So, I'm not gonna sugarcoat this, and I won't bore you with a long intro. Let's just get straight to the meat, shall we? Here are 5 hard truths I learned in early sobriety.
1. You will be emotional- You're no longer numbing out and the feelings will hit in waves, so you better learn to surf. You will feel sad, angry, irritable, lonely, overwhelmed, and afraid. Did I mention sad? You will throw at least one full blown toddler tantrum (I threw several). In those moments of pain, let those feelings come (don't run or suppress them). There's no easy way through it, so rip off that bandaid and just feel it all. The only way to get through pain is to wear that sh*t like a Versace. That's the only way to heal.

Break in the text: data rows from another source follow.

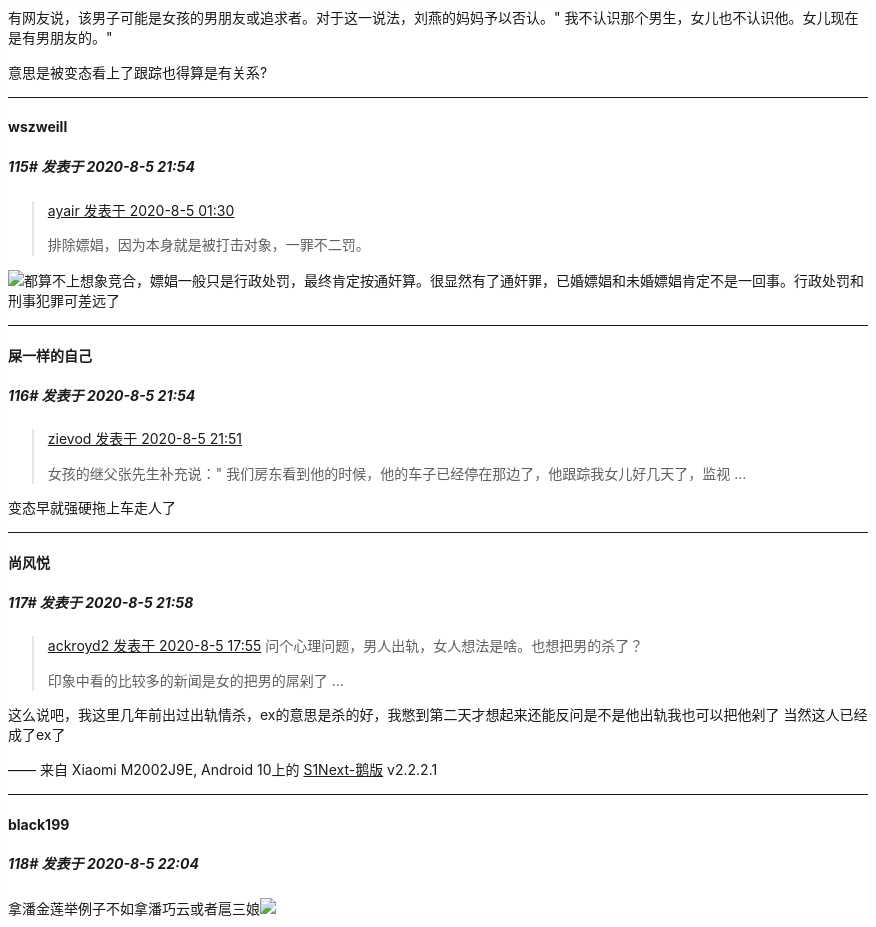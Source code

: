 有网友说，该男子可能是女孩的男朋友或追求者。对于这一说法，刘燕的妈妈予以否认。" 我不认识那个男生，女儿也不认识他。女儿现在是有男朋友的。"


意思是被变态看上了跟踪也得算是有关系?


-----

####  wszweill  
##### 115#       发表于 2020-8-5 21:54


<blockquote><a href="httphttps://bbs.saraba1st.com/2b/forum.php?mod=redirect&amp;goto=findpost&amp;pid=48325120&amp;ptid=1953218" target="_blank">ayair 发表于 2020-8-5 01:30</a>

排除嫖娼，因为本身就是被打击对象，一罪不二罚。</blockquote>
<img src="https://static.saraba1st.com/image/smiley/face2017/068.png" referrerpolicy="no-referrer">都算不上想象竞合，嫖娼一般只是行政处罚，最终肯定按通奸算。很显然有了通奸罪，已婚嫖娼和未婚嫖娼肯定不是一回事。行政处罚和刑事犯罪可差远了


-----

####  屎一样的自己  
##### 116#       发表于 2020-8-5 21:54


<blockquote><a href="httphttps://bbs.saraba1st.com/2b/forum.php?mod=redirect&amp;goto=findpost&amp;pid=48329424&amp;ptid=1953218" target="_blank">zievod 发表于 2020-8-5 21:51</a>

女孩的继父张先生补充说：" 我们房东看到他的时候，他的车子已经停在那边了，他跟踪我女儿好几天了，监视 ...</blockquote>
变态早就强硬拖上车走人了


-----

####  尚风悦  
##### 117#       发表于 2020-8-5 21:58


<blockquote><a href="httphttps://bbs.saraba1st.com/2b/forum.php?mod=redirect&amp;goto=findpost&amp;pid=48327187&amp;ptid=1953218" target="_blank">ackroyd2 发表于 2020-8-5 17:55</a>
问个心理问题，男人出轨，女人想法是啥。也想把男的杀了？


印象中看的比较多的新闻是女的把男的屌剁了 ...</blockquote>
这么说吧，我这里几年前出过出轨情杀，ex的意思是杀的好，我憋到第二天才想起来还能反问是不是他出轨我也可以把他剁了
当然这人已经成了ex了

—— 来自 Xiaomi M2002J9E, Android 10上的 [S1Next-鹅版](https://github.com/ykrank/S1-Next/releases) v2.2.2.1


-----

####  black199  
##### 118#       发表于 2020-8-5 22:04


拿潘金莲举例子不如拿潘巧云或者扈三娘<img src="https://static.saraba1st.com/image/smiley/face2017/004.gif" referrerpolicy="no-referrer">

2. You will be uncomfortable- I was embarrassed about being sober. I worried about what people would think, say, ask (OMG I'm gonna have to answer questions?!) I didn't wanna explain myself. You will feel awkward, anxious, and judged because you are going against the norm. (you REBEL, you!) And, some people will say some really stupid things. Just stay true to you; trust your journey, and embrace the vulnerability. Hell, even fake it til ya make it. Eventually, these feelings of insecurity will lessen in frequency and fade into the background. You'll become comfortable with your sobriety. You will be proud of it and wear it like a badge of honor.
3. You will be restless- Once I put down the bottle and the dust settled, I realized I had absolutely NO idea who I was or what I was gonna do with myself. The best advice I can give you is to distract yourself. Read a book. Pray. Meditate. Explore a new hobby. Get your ass to the gym. Volunteer at a food pantry. Clean out your closet. Journal. Weed your flowerbed. Travel. Watch a sunset. Fill your time. Then something magical will happen...while you're busy distracting yourself you'll 'accidentally' end up creating a life for yourself. Aha! Plot twist!

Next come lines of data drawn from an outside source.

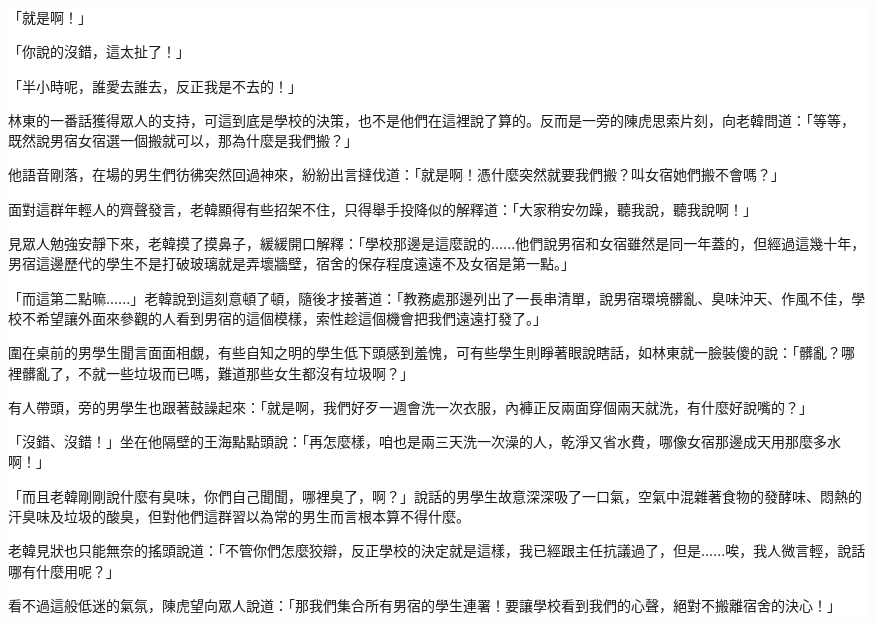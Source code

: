 

「就是啊！」



「你說的沒錯，這太扯了！」



「半小時呢，誰愛去誰去，反正我是不去的！」





林東的一番話獲得眾人的支持，可這到底是學校的決策，也不是他們在這裡說了算的。反而是一旁的陳虎思索片刻，向老韓問道：「等等，既然說男宿女宿選一個搬就可以，那為什麼是我們搬？」





他語音剛落，在場的男生們彷彿突然回過神來，紛紛出言撻伐道：「就是啊！憑什麼突然就要我們搬？叫女宿她們搬不會嗎？」





面對這群年輕人的齊聲發言，老韓顯得有些招架不住，只得舉手投降似的解釋道：「大家稍安勿躁，聽我說，聽我說啊！」





見眾人勉強安靜下來，老韓摸了摸鼻子，緩緩開口解釋：「學校那邊是這麼說的......他們說男宿和女宿雖然是同一年蓋的，但經過這幾十年，男宿這邊歷代的學生不是打破玻璃就是弄壞牆壁，宿舍的保存程度遠遠不及女宿是第一點。」





「而這第二點嘛......」老韓說到這刻意頓了頓，隨後才接著道：「教務處那邊列出了一長串清單，說男宿環境髒亂、臭味沖天、作風不佳，學校不希望讓外面來參觀的人看到男宿的這個模樣，索性趁這個機會把我們遠遠打發了。」





圍在桌前的男學生聞言面面相覷，有些自知之明的學生低下頭感到羞愧，可有些學生則睜著眼說瞎話，如林東就一臉裝傻的說：「髒亂？哪裡髒亂了，不就一些垃圾而已嗎，難道那些女生都沒有垃圾啊？」





有人帶頭，旁的男學生也跟著鼓譟起來：「就是啊，我們好歹一週會洗一次衣服，內褲正反兩面穿個兩天就洗，有什麼好說嘴的？」



「沒錯、沒錯！」坐在他隔壁的王海點點頭說：「再怎麼樣，咱也是兩三天洗一次澡的人，乾淨又省水費，哪像女宿那邊成天用那麼多水啊！」





「而且老韓剛剛說什麼有臭味，你們自己聞聞，哪裡臭了，啊？」說話的男學生故意深深吸了一口氣，空氣中混雜著食物的發酵味、悶熱的汗臭味及垃圾的酸臭，但對他們這群習以為常的男生而言根本算不得什麼。





老韓見狀也只能無奈的搖頭說道：「不管你們怎麼狡辯，反正學校的決定就是這樣，我已經跟主任抗議過了，但是......唉，我人微言輕，說話哪有什麼用呢？」



看不過這般低迷的氣氛，陳虎望向眾人說道：「那我們集合所有男宿的學生連署！要讓學校看到我們的心聲，絕對不搬離宿舍的決心！」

4. You will need people- Ughhh! You mean I have to ask for help?! Yes! Do not isolate. You will need support. Find a sober community. Go to a meeting. (I did both, and also found a rockstar therapist). Hit social media to find a sober network or recovery coach. Connect with genuine people (and lose those toxic, drinking, chaotic ones). One of the scariest things I have ever done was approach a complete stranger at a meeting. "Hi, I'm Rachel. Can I have your number?" Her name was Jen, and she's one of my best friends today. It's also worth mentioning that I have an incredible army of support through Instagram.

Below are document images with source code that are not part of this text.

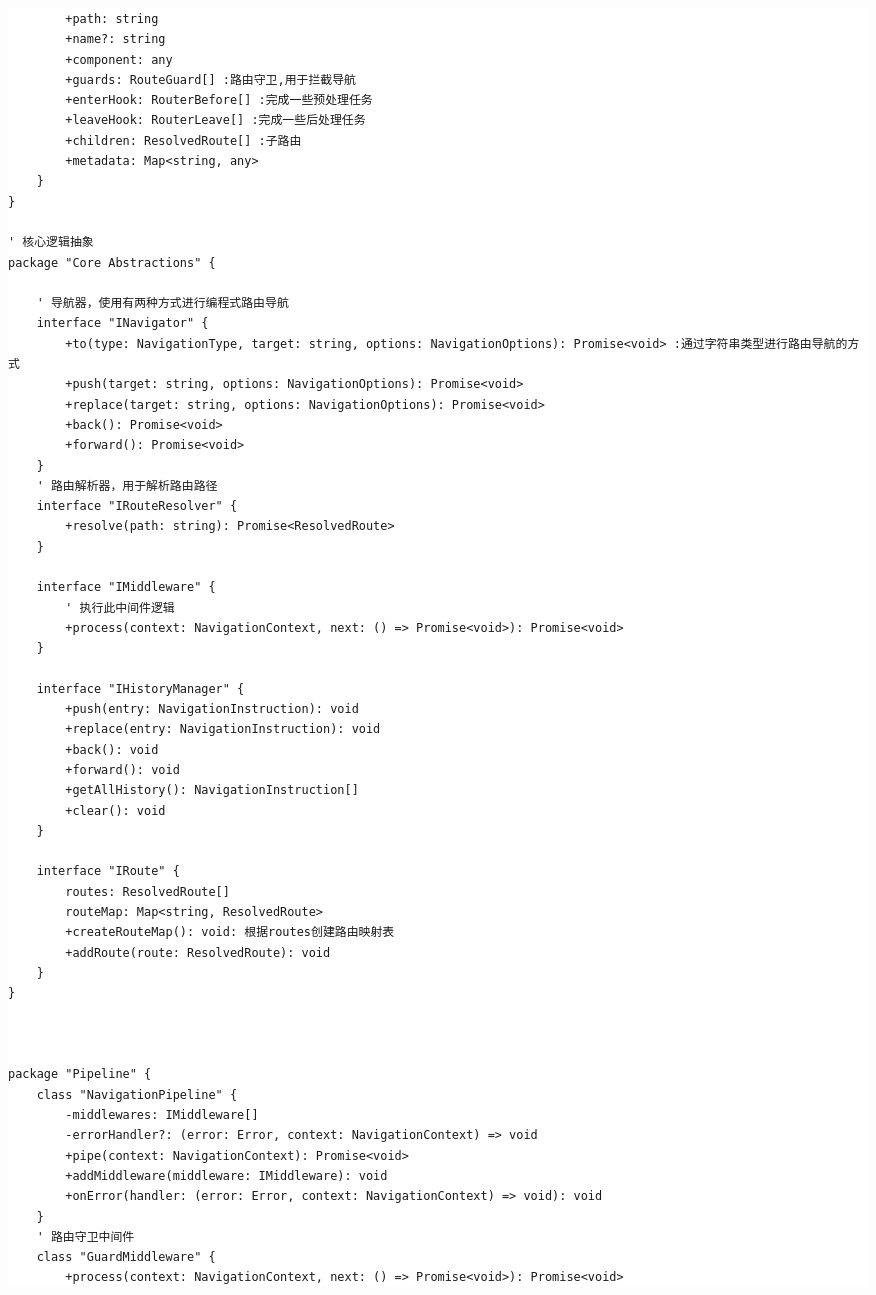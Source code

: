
 ```uml
        +path: string
        +name?: string
        +component: any
        +guards: RouteGuard[] :路由守卫,用于拦截导航
        +enterHook: RouterBefore[] :完成一些预处理任务
        +leaveHook: RouterLeave[] :完成一些后处理任务
        +children: ResolvedRoute[] :子路由
        +metadata: Map<string, any>
    }
}

' 核心逻辑抽象
package "Core Abstractions" {

    ' 导航器，使用有两种方式进行编程式路由导航
    interface "INavigator" {
        +to(type: NavigationType, target: string, options: NavigationOptions): Promise<void> :通过字符串类型进行路由导航的方式
        +push(target: string, options: NavigationOptions): Promise<void>
        +replace(target: string, options: NavigationOptions): Promise<void>
        +back(): Promise<void>
        +forward(): Promise<void>
    }
    ' 路由解析器，用于解析路由路径
    interface "IRouteResolver" {
        +resolve(path: string): Promise<ResolvedRoute>
    }

    interface "IMiddleware" {
        ' 执行此中间件逻辑
        +process(context: NavigationContext, next: () => Promise<void>): Promise<void>
    }

    interface "IHistoryManager" {
        +push(entry: NavigationInstruction): void
        +replace(entry: NavigationInstruction): void
        +back(): void
        +forward(): void
        +getAllHistory(): NavigationInstruction[]
        +clear(): void
    }

    interface "IRoute" {
        routes: ResolvedRoute[]
        routeMap: Map<string, ResolvedRoute>
        +createRouteMap(): void: 根据routes创建路由映射表
        +addRoute(route: ResolvedRoute): void
    }
}



package "Pipeline" {
    class "NavigationPipeline" {
        -middlewares: IMiddleware[]
        -errorHandler?: (error: Error, context: NavigationContext) => void
        +pipe(context: NavigationContext): Promise<void>
        +addMiddleware(middleware: IMiddleware): void
        +onError(handler: (error: Error, context: NavigationContext) => void): void
    }
    ' 路由守卫中间件
    class "GuardMiddleware" {
        +process(context: NavigationContext, next: () => Promise<void>): Promise<void>
```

5. You will not be perfect- I wanted instant gratification. I thought that since I'd put down the bottle, everything would just fall away. I thought I would heal immediately. POOF! Instant zen and rainbows (man I was delusional, ha!). It totally doesn't work like that. You will have hard days; you will struggle. You will stumble. You will not always feel grounded, grateful or happy, so do not put that kind of pressure on yourself. Be kind to yourself. Be patient. Allow yourself the space and time to evolve, no matter the pace. We didn't develop these unhealthy behaviors overnight, and we certainly won't undo them overnight either. Remember, little steps lead to big destinations. (Yes, that's cheesy, but it's totally true).
Getting sober was the hardest thing I've ever done. I started with just one breath, one hour, one day. Today I have 838 days. It takes work, and it requires tremendous discipline. So buckle up and dig in with both heels. Recovery is the absolute bravest thing you can do, and it is the greatest form of self love. I promise you will not regret it!